From Lynch and Sons Funeral Directors website:
The presence of the dead human body for visitation and funeral services provides a focal point for all of the changes -- social, emotional, spiritual and practical -- that a funeral service seeks to observe. In a sense, the best way to deal with a death is by dealing with the dead -- confronting the loss, honoring the memory, addressing the religious and spiritual beliefs and disposing of the dead body properly. For some families, the presence of the dead body is too painful to confront while for others, a funeral without the body present seems like the commemorative equivalent of having a baptism without the baby or a wedding without the bride. It lacks an essential witness. It is important for each family to make a decision that suits them best. In the name of convenience and cost efficiency, many people have felt that if they simply "disappear" the dead, they can avoid expenses and difficult emotions. But for most grieving people, going through, rather than around the difficult realities is most helpful and most healing.

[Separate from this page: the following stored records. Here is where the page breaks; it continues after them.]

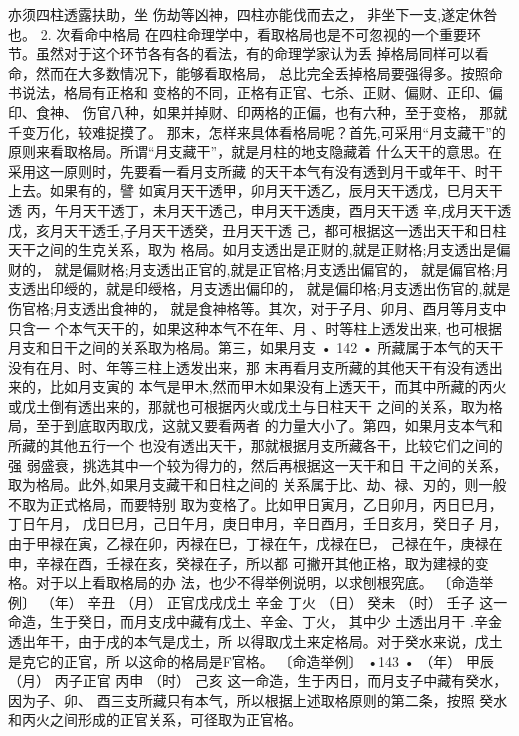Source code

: 亦须四柱透露扶助，坐 伤劫等凶神，四柱亦能伐而去之，
非坐下一支,遂定休咎也。
2. 次看命中格局
在四柱命理学中，看取格局也是不可忽视的一个重要环
节。虽然对于这个环节各有各的看法，有的命理学家认为丢
掉格局同样可以看命，然而在大多数情况下，能够看取格局，
总比完全丢掉格局要强得多。按照命书说法，格局有正格和
变格的不同，正格有正官、七杀、正财、偏财、正印、偏印、食神、
伤官八种，如果并掉财、印两格的正偏，也有六种，至于变格，
那就千变万化，较难捉摸了。
那末，怎样来具体看格局呢？首先,可采用“月支藏干”的
原则来看取格局。所谓“月支藏干”，就是月柱的地支隐藏着
什么天干的意思。在采用这一原则时，先要看一看月支所藏
的天干本气有没有透到月干或年干、时干上去。如果有的，譬
如寅月天干透甲，卯月天干透乙，辰月天干透戊，巳月天干透
丙，午月天干透丁，未月天干透己，申月天干透庚，酉月天干透
辛,戌月天干透戊，亥月天干透壬,子月天干透癸，丑月天干透
己，都可根据这一透出天干和日柱天干之间的生克关系，取为
格局。如月支透出是正财的,就是正财格;月支透出是偏财的，
就是偏财格;月支透出正官的,就是正官格;月支透出偏官的，
就是偏官格;月支透出印绶的，就是印绶格，月支透出偏印的，
就是偏印格;月支透出伤官的,就是伤官格;月支透出食神的，
就是食神格等。其次，对于子月、卯月、酉月等月支中只含一
个本气天干的，如果这种本气不在年、月 、时等柱上透发出来,
也可根据月支和日干之间的关系取为格局。第三，如果月支
• 142 •
所藏属于本气的天干没有在月、时、年等三柱上透发出来，那
末再看月支所藏的其他天干有没有透出来的，比如月支寅的
本气是甲木,然而甲木如果没有上透天干，而其中所藏的丙火
或戊土倒有透出来的，那就也可根据丙火或戊土与日柱天干
之间的关系，取为格局，至于到底取丙取戊，这就又要看两者
的力量大小了。第四，如果月支本气和所藏的其他五行一个
也没有透出天干，那就根据月支所藏各干，比较它们之间的强
弱盛衰，挑选其中一个较为得力的，然后再根据这一天干和日
干之间的关系，取为格局。此外,如果月支藏干和日柱之间的
关系属于比、劫、禄、刃的，则一般不取为正式格局，而要特别
取为变格了。比如甲日寅月，乙日卯月，丙日巳月，丁日午月，
戊日巳月，己日午月，庚日申月，辛日酉月，壬日亥月，癸日子
月，由于甲禄在寅，乙禄在卯，丙禄在巳，丁禄在午，戊禄在巳，
己禄在午，庚禄在申，辛禄在酉，壬禄在亥，癸禄在子，所以都
可撇开其他正格，取为建禄的变格。对于以上看取格局的办
法，也少不得举例说明，以求刨根究底。
〔命造举例〕
（年） 辛丑
（月） 正官戊戌戊土 辛金 丁火
（日） 癸未
（时） 壬子
这一命造，生于癸日，而月支戌中藏有戊土、辛金、丁火，
其中少 土透出月干 .辛金透出年干，由于戌的本气是戊土，所
以得取戊土来定格局。对于癸水来说，戊土是克它的正官，所
以这命的格局是F官格。
〔命造举例〕
•143 •
（年） 甲辰
（月） 丙子正官
丙申
（时） 己亥
这一命造，生于丙日，而月支子中藏有癸水，因为子、卯、
酉三支所藏只有本气，所以根据上述取格原则的第二条，按照
癸水和丙火之间形成的正官关系，可径取为正官格。
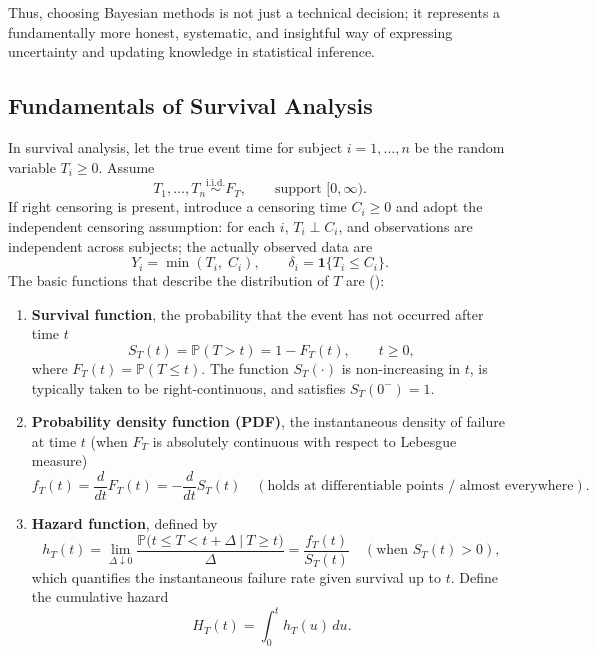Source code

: Thus, choosing Bayesian methods is not just a technical decision; it represents a fundamentally more honest, systematic, and insightful way of expressing uncertainty and updating knowledge in statistical inference.






\subsection{Fundamentals of Survival Analysis} \label{Fundamentals of Survival Analysis}

In survival analysis, let the true event time for subject $i=1,\dots,n$ be the random variable $T_i\ge 0$. Assume
$$
T_1,\ldots,T_n \stackrel{\text{i.i.d.}}{\sim} F_T,\qquad \text{support }[0,\infty).
$$
If right censoring is present, introduce a censoring time $C_i\ge 0$ and adopt the independent censoring assumption: for each $i$, $T_i\perp C_i$, and observations are independent across subjects; the actually observed data are
$$
Y_i=\min(T_i,\;C_i),\qquad \delta_i=\mathbf 1\{T_i\le C_i\}.
$$
The basic functions that describe the distribution of $T$ are (\cite{kleinbaum1996survival}):
\begin{enumerate}
    \item \textbf{Survival function}, the probability that the event has not occurred after time $t$
   \begin{equation}
       S_T(t)=\mathbb P(T>t)=1-F_T(t),\qquad t\ge 0,
   \end{equation}
   where $F_T(t)=\mathbb P(T\le t)$. The function $S_T(\cdot)$ is non-increasing in $t$, is typically taken to be right-continuous, and satisfies $S_T(0^-)=1$.
   \item \textbf{Probability density function (PDF)}, the instantaneous density of failure at time $t$ (when $F_T$ is absolutely continuous with respect to Lebesgue measure)
   \begin{equation}
        f_T(t)=\frac{d}{dt}F_T(t)=-\frac{d}{dt}S_T(t)\quad(\text{holds at differentiable points / almost everywhere}).
   \end{equation}
   \item \textbf{Hazard function}, defined by
   \begin{equation}
        h_T(t)=\lim_{\Delta\downarrow 0}\frac{\mathbb P\big(t\le T<t+\Delta\ \big|\ T\ge t\big)}{\Delta}
          =\frac{f_T(t)}{S_T(t)}\quad(\text{when }S_T(t)>0),
   \end{equation}
   which quantifies the instantaneous failure rate given survival up to $t$. Define the cumulative hazard \begin{equation}
       H_T(t)=\int_0^{t} h_T(u)\,du.
   \end{equation}
\end{enumerate}

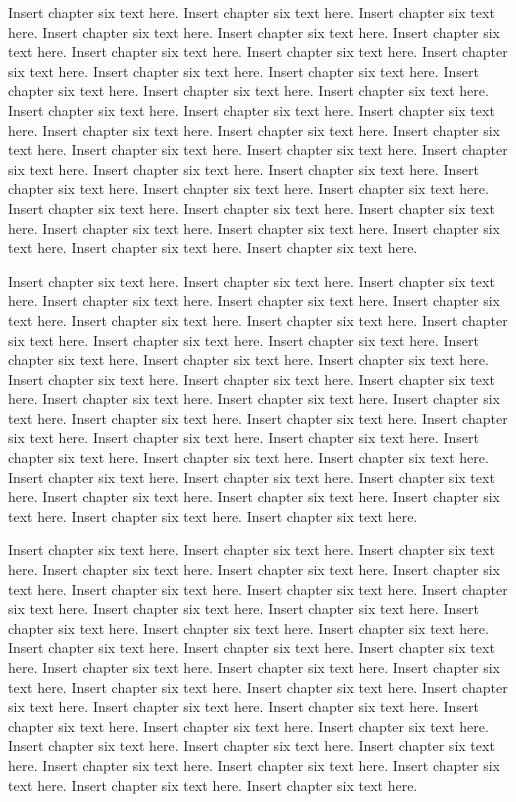 Insert chapter six text here. Insert chapter six text here. Insert chapter six text here. Insert chapter six text here. Insert chapter six text here. Insert chapter six text here. Insert chapter six text here. Insert chapter six text here. Insert chapter six text here. Insert chapter six text here. Insert chapter six text here. Insert chapter six text here. Insert chapter six text here. Insert chapter six text here. Insert chapter six text here. Insert chapter six text here. Insert chapter six text here. Insert chapter six text here. Insert chapter six text here. Insert chapter six text here. Insert chapter six text here. Insert chapter six text here. Insert chapter six text here. Insert chapter six text here. Insert chapter six text here. Insert chapter six text here. Insert chapter six text here. Insert chapter six text here. Insert chapter six text here. Insert chapter six text here. Insert chapter six text here. Insert chapter six text here. Insert chapter six text here. Insert chapter six text here. Insert chapter six text here. Insert chapter six text here.

Insert chapter six text here. Insert chapter six text here. Insert chapter six text here. Insert chapter six text here. Insert chapter six text here. Insert chapter six text here. Insert chapter six text here. Insert chapter six text here. Insert chapter six text here. Insert chapter six text here. Insert chapter six text here. Insert chapter six text here. Insert chapter six text here. Insert chapter six text here. Insert chapter six text here. Insert chapter six text here. Insert chapter six text here. Insert chapter six text here. Insert chapter six text here. Insert chapter six text here. Insert chapter six text here. Insert chapter six text here. Insert chapter six text here. Insert chapter six text here. Insert chapter six text here. Insert chapter six text here. Insert chapter six text here. Insert chapter six text here. Insert chapter six text here. Insert chapter six text here. Insert chapter six text here. Insert chapter six text here. Insert chapter six text here. Insert chapter six text here. Insert chapter six text here. Insert chapter six text here.

Insert chapter six text here. Insert chapter six text here. Insert chapter six text here. Insert chapter six text here. Insert chapter six text here. Insert chapter six text here. Insert chapter six text here. Insert chapter six text here. Insert chapter six text here. Insert chapter six text here. Insert chapter six text here. Insert chapter six text here. Insert chapter six text here. Insert chapter six text here. Insert chapter six text here. Insert chapter six text here. Insert chapter six text here. Insert chapter six text here. Insert chapter six text here. Insert chapter six text here. Insert chapter six text here. Insert chapter six text here. Insert chapter six text here. Insert chapter six text here. Insert chapter six text here. Insert chapter six text here. Insert chapter six text here. Insert chapter six text here. Insert chapter six text here. Insert chapter six text here. Insert chapter six text here. Insert chapter six text here. Insert chapter six text here. Insert chapter six text here. Insert chapter six text here. Insert chapter six text here.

From my own point of view:
I have observed a growing trend of funeral avoidance in our culture. People want their dead to disappear quickly by cremation and they are holding memorial services. I have considered their motivations. For some it appears to be from a cost perspective. But for many, I think they feel that their loss may be easier to bear if they do not go through the ritual. But like Mr. Lynch writes, "...for most grieving people, going through, rather than around the difficult realities is most helpful and most healing." We plan and prepare for the birth of children, graduations, weddings, and other milestones including retirement with much anticipation and often at considerable expense. Have you priced weddings lately? And half of them end in divorce! So why don't we put more planning and preparation into the final celebration of an entire life lived? You do not have to have a religious ceremony, and it does not need to be a "cookie cutter" funeral sermon number 1, 2, or 3. Whether you plan in advance or wait until the last minute, you have choices. Exercise them. It is much easier when you plan in advance. But find a funeral home that will work with you to make the ritual of your "last goodbye" meaningful and personal so that you or your surviving family can begin this transition most effectively and with the least amount of stress possible. There is value in the ritual.